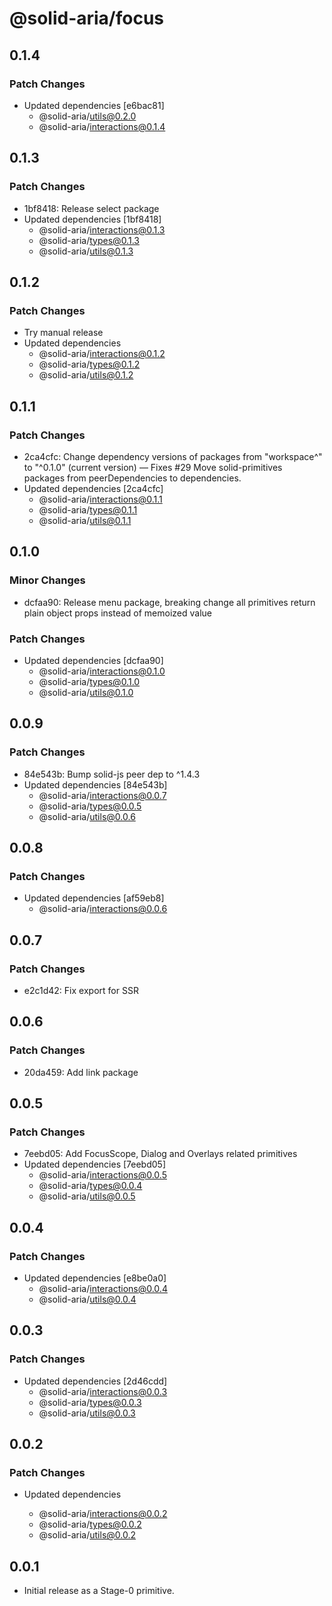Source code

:# @solid-aria/focus

## 0.1.4

### Patch Changes

- Updated dependencies [e6bac81]
  - @solid-aria/utils@0.2.0
  - @solid-aria/interactions@0.1.4

## 0.1.3

### Patch Changes

- 1bf8418: Release select package
- Updated dependencies [1bf8418]
  - @solid-aria/interactions@0.1.3
  - @solid-aria/types@0.1.3
  - @solid-aria/utils@0.1.3

## 0.1.2

### Patch Changes

- Try manual release
- Updated dependencies
  - @solid-aria/interactions@0.1.2
  - @solid-aria/types@0.1.2
  - @solid-aria/utils@0.1.2

## 0.1.1

### Patch Changes

- 2ca4cfc: Change dependency versions of packages from "workspace^" to "^0.1.0" (current version) — Fixes #29
  Move solid-primitives packages from peerDependencies to dependencies.
- Updated dependencies [2ca4cfc]
  - @solid-aria/interactions@0.1.1
  - @solid-aria/types@0.1.1
  - @solid-aria/utils@0.1.1

## 0.1.0

### Minor Changes

- dcfaa90: Release menu package, breaking change all primitives return plain object props instead of memoized value

### Patch Changes

- Updated dependencies [dcfaa90]
  - @solid-aria/interactions@0.1.0
  - @solid-aria/types@0.1.0
  - @solid-aria/utils@0.1.0

## 0.0.9

### Patch Changes

- 84e543b: Bump solid-js peer dep to ^1.4.3
- Updated dependencies [84e543b]
  - @solid-aria/interactions@0.0.7
  - @solid-aria/types@0.0.5
  - @solid-aria/utils@0.0.6

## 0.0.8

### Patch Changes

- Updated dependencies [af59eb8]
  - @solid-aria/interactions@0.0.6

## 0.0.7

### Patch Changes

- e2c1d42: Fix export for SSR

## 0.0.6

### Patch Changes

- 20da459: Add link package

## 0.0.5

### Patch Changes

- 7eebd05: Add FocusScope, Dialog and Overlays related primitives
- Updated dependencies [7eebd05]
  - @solid-aria/interactions@0.0.5
  - @solid-aria/types@0.0.4
  - @solid-aria/utils@0.0.5

## 0.0.4

### Patch Changes

- Updated dependencies [e8be0a0]
  - @solid-aria/interactions@0.0.4
  - @solid-aria/utils@0.0.4

## 0.0.3

### Patch Changes

- Updated dependencies [2d46cdd]
  - @solid-aria/interactions@0.0.3
  - @solid-aria/types@0.0.3
  - @solid-aria/utils@0.0.3

## 0.0.2

### Patch Changes

- Updated dependencies

  - @solid-aria/interactions@0.0.2
  - @solid-aria/types@0.0.2
  - @solid-aria/utils@0.0.2

## 0.0.1

- Initial release as a Stage-0 primitive.
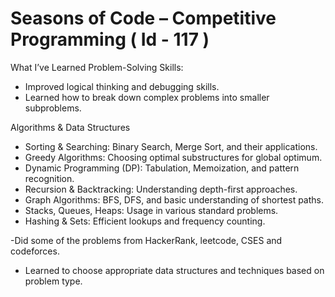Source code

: # Seasons of Code – Competitive Programming ( Id - 117 )

What I’ve Learned
Problem-Solving Skills:
- Improved logical thinking and debugging skills.
- Learned how to break down complex problems into smaller subproblems. 

 Algorithms & Data Structures
- Sorting & Searching: Binary Search, Merge Sort, and their applications.
- Greedy Algorithms: Choosing optimal substructures for global optimum.
- Dynamic Programming (DP): Tabulation, Memoization, and pattern recognition.
- Recursion & Backtracking: Understanding depth-first approaches.
- Graph Algorithms: BFS, DFS, and basic understanding of shortest paths.
- Stacks, Queues, Heaps: Usage in various standard problems.
- Hashing & Sets: Efficient lookups and frequency counting.

-Did some of the problems from HackerRank, leetcode, CSES and codeforces.
- Learned to choose appropriate data structures and techniques based on problem type.
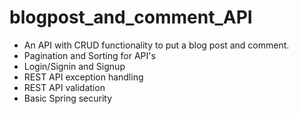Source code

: # blogpost_and_comment_API

* An API with CRUD functionality to put a blog post and comment. 
* Pagination and Sorting for API's
* Login/Signin and Signup
* REST API exception handling
* REST API validation
* Basic Spring security 

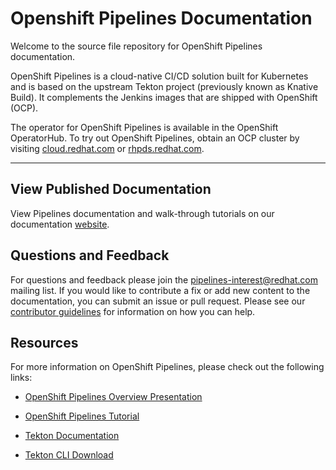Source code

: # Openshift Pipelines Documentation

Welcome to the source file repository for OpenShift Pipelines documentation.

OpenShift Pipelines is a cloud-native CI/CD solution built for Kubernetes and is based on the upstream Tekton project (previously known as Knative Build).
It complements the Jenkins images that are shipped with OpenShift (OCP).

The operator for OpenShift Pipelines is available in the OpenShift OperatorHub.
To try out OpenShift Pipelines, obtain an OCP cluster by visiting [cloud.redhat.com](https://cloud.redhat.com) or [rhpds.redhat.com](https://rhpds.redhat.com).

----------------------------------------

## View Published Documentation

View Pipelines documentation and walk-through tutorials on our documentation
[website](https://openshift.github.io/pipelines-docs/).


## Questions and Feedback

For questions and feedback please join the pipelines-interest@redhat.com mailing list. If you would like to contribute a fix or add new content to the documentation, you can submit an issue or pull request. Please see our [contributor guidelines](contributing/con_contributing-documentation.md) for information on how you can help.


## Resources

For more information on OpenShift Pipelines, please check out the following links:

* [OpenShift Pipelines Overview Presentation](https://docs.google.com/presentation/d/1E6FChdbIrMHlynF-yvEMrTiAnR8rwMdvebBxPgdcmrE/edit#slide=id.g547716335e_0_260)

* [OpenShift Pipelines Tutorial](https://github.com/openshift/pipelines-tutorial/)

* [Tekton Documentation](https://github.com/tektoncd/pipeline/tree/master/docs)

* [Tekton CLI Download](https://github.com/tektoncd/cli/tree/v0.1.2)
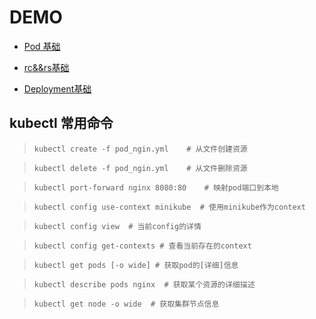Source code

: # DEMO

- [Pod 基础](https://github.com/kangapp/Docker/tree/master/src/k8s_demo/pod-basic)

- [rc&&rs基础](https://github.com/kangapp/Docker/tree/master/src/k8s_demo/rc-rs-basic)

- [Deployment基础](https://github.com/kangapp/Docker/tree/master/src/k8s_demo/Deployment)

## kubectl 常用命令

>     kubectl create -f pod_ngin.yml    # 从文件创建资源  

>     kubectl delete -f pod_ngin.yml    # 从文件删除资源  

>     kubectl port-forward nginx 8080:80    # 映射pod端口到本地  

>     kubectl config use-context minikube  # 使用minikube作为context  

>     kubectl config view  # 当前config的详情  

>     kubectl config get-contexts # 查看当前存在的context  

>     kubectl get pods [-o wide] # 获取pod的[详细]信息  

>     kubectl describe pods nginx  # 获取某个资源的详细描述  

>     kubectl get node -o wide  # 获取集群节点信息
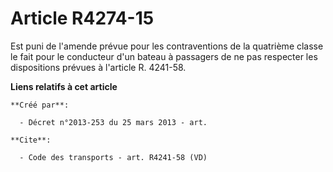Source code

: # Article R4274-15

Est puni de l'amende prévue pour les contraventions de la quatrième classe le fait pour le conducteur d'un bateau à passagers
de ne pas respecter les dispositions prévues à l'article R. 4241-58.

**Liens relatifs à cet article**

	**Créé par**:

	  - Décret n°2013-253 du 25 mars 2013 - art.

	**Cite**:

	  - Code des transports - art. R4241-58 (VD)
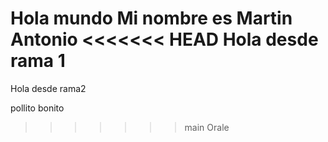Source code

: Hola mundo
Mi nombre es Martin Antonio
<<<<<<< HEAD
Hola desde rama 1
=======

Hola desde rama2

pollito bonito
>>>>>>> main
Orale
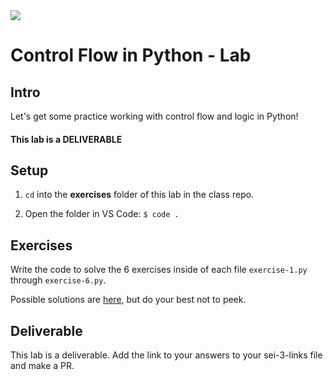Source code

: <img src="https://i.imgur.com/DPzk4Ok.png">

# Control Flow in Python - Lab

## Intro

Let's get some practice working with control flow and logic in Python!

#### This lab is a DELIVERABLE

## Setup

1. `cd` into the **exercises** folder of this lab in the class repo.

2. Open the folder in VS Code: `$ code .`

## Exercises

Write the code to solve the 6 exercises inside of each file `exercise-1.py` through `exercise-6.py`.

Possible solutions are [here](https://repl.it/@jim_clark/Python-Control-Flow-Lab), but do your best not to peek.

## Deliverable

This lab is a deliverable. Add the link to your answers to your sei-3-links file and make a PR.










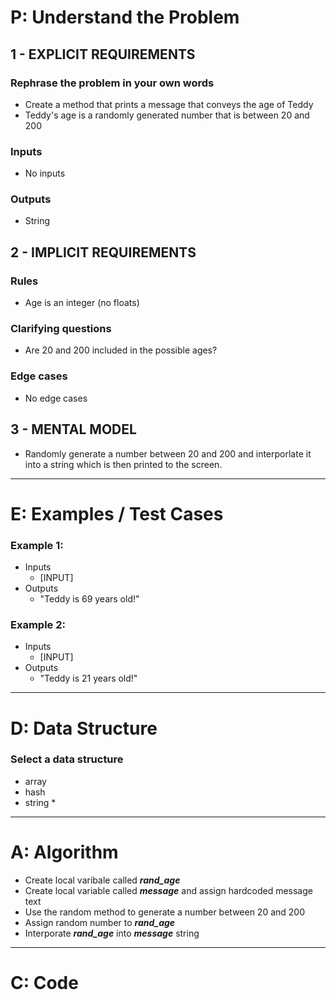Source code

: # P: Understand the Problem


## 1 - EXPLICIT REQUIREMENTS

### Rephrase the problem in your own words
- Create a method that prints a message that conveys the age of Teddy
- Teddy's age is a randomly generated number that is between 20 and 200

### Inputs
- No inputs

### Outputs
- String


## 2 - IMPLICIT REQUIREMENTS

### Rules
- Age is an integer (no floats)

### Clarifying questions
- Are 20 and 200 included in the possible ages?

### Edge cases
- No edge cases


## 3 - MENTAL MODEL
- Randomly generate a number between 20 and 200 and interporlate it into a string which is then printed to the screen.

---

# E: Examples / Test Cases

### Example 1:
- Inputs
  - [INPUT]
- Outputs
  - "Teddy is 69 years old!"

### Example 2:
- Inputs
  - [INPUT]
- Outputs
  - "Teddy is 21 years old!"

---
# D: Data Structure

### Select a data structure
- array
- hash
- string *

---
# A: Algorithm
- Create local varibale called ***rand_age***
- Create local variable called ***message*** and assign hardcoded message text
- Use the random method to generate a number between 20 and 200
- Assign random number to ***rand_age***
- Interporate ***rand_age*** into ***message*** string

---
# C: Code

# Task instructions
Copy out precisely the lines from the line with "- Updated dependencies [dcfaa90]" to the line with "- @solid-aria/utils@0.0.3" in the material above, including those two lines and omitting all the rest.

# Response
- Updated dependencies [dcfaa90]
  - @solid-aria/interactions@0.1.0
  - @solid-aria/types@0.1.0
  - @solid-aria/utils@0.1.0

## 0.0.9

### Patch Changes

- 84e543b: Bump solid-js peer dep to ^1.4.3
- Updated dependencies [84e543b]
  - @solid-aria/interactions@0.0.7
  - @solid-aria/types@0.0.5
  - @solid-aria/utils@0.0.6

## 0.0.8

### Patch Changes

- Updated dependencies [af59eb8]
  - @solid-aria/interactions@0.0.6

## 0.0.7

### Patch Changes

- e2c1d42: Fix export for SSR

## 0.0.6

### Patch Changes

- 20da459: Add link package

## 0.0.5

### Patch Changes

- 7eebd05: Add FocusScope, Dialog and Overlays related primitives
- Updated dependencies [7eebd05]
  - @solid-aria/interactions@0.0.5
  - @solid-aria/types@0.0.4
  - @solid-aria/utils@0.0.5

## 0.0.4

### Patch Changes

- Updated dependencies [e8be0a0]
  - @solid-aria/interactions@0.0.4
  - @solid-aria/utils@0.0.4

## 0.0.3

### Patch Changes

- Updated dependencies [2d46cdd]
  - @solid-aria/interactions@0.0.3
  - @solid-aria/types@0.0.3
  - @solid-aria/utils@0.0.3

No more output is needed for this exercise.